ROMA – Le favole a volte, si sa, si avverano. Io me lo ricordo bene, Luchino, fragile e ossuto, che giocava a calcetto con gli amici e con mia figlia per il suo decimo compleanno. Noi genitori a guardare e a sorridere, compiaciuto ovviamente. Beh, Luchino già allora mostrava una certa sapienza nel toccare la palla ma soprattutto nel muoversi in campo. Segaligno, mi ricordava nei movimenti e nella postura il grande Toninho Cerezo… Non esageriamo, mi dicevo, e ci dicevamo con Massimo, il padre.
Poi Luca passa dal Centro Calcio dell’Acquacetosa alla Roma e lì si fa tutta la trafila, fino a diventare uno dei pilastri della Primavera, quella Primavera dei ’95 che proprio poche ore fa ha consegnato ai lustri rossoneri il bravissimo Romagnoli. Mazzitelli e Romagnoli erano i più bravi di quella squadra, a mio modo di vedere naturalmente. Romagnoli ha la fortuna di giocare in un ruolo meno delicato di quello di Luca, perché lo sappiamo tutti che a centrocampo è una Cambogia, e che quando hai vent’anni ancora da compiere e ti trovi in serie B al Brescia con avversari che se potessero ti azzannerebbero un polpaccio, mentalmente – non solo fisicamente – è dura.

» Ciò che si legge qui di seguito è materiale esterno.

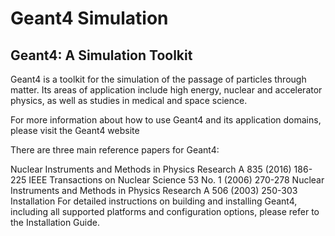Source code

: # Geant4 Simulation
## Geant4: A Simulation Toolkit
Geant4 is a toolkit for the simulation of the passage of particles through matter. Its areas of application include high energy, nuclear and accelerator physics, as well as studies in medical and space science.

For more information about how to use Geant4 and its application domains, please visit the Geant4 website

There are three main reference papers for Geant4:

Nuclear Instruments and Methods in Physics Research A 835 (2016) 186-225
IEEE Transactions on Nuclear Science 53 No. 1 (2006) 270-278
Nuclear Instruments and Methods in Physics Research A 506 (2003) 250-303
Installation
For detailed instructions on building and installing Geant4, including all supported platforms and configuration options, please refer to the Installation Guide.

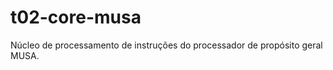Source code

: t02-core-musa
=============

Núcleo de processamento de instruções do processador de propósito geral MUSA.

Luca lo sa, deve starci soprattutto con la testa perché avere vent’anni non sempre è un’arma in più, nel calcio. Avere vent’anni e giocare col numero 8 sulle spalle non deve essere facile per niente. Ma Luca lo sa, e ha già superato con successo un esame all’Università. Luca lo sa, e con quella di Spezia è la seconda partita da titolarissimo che si gioca in un match ufficiale.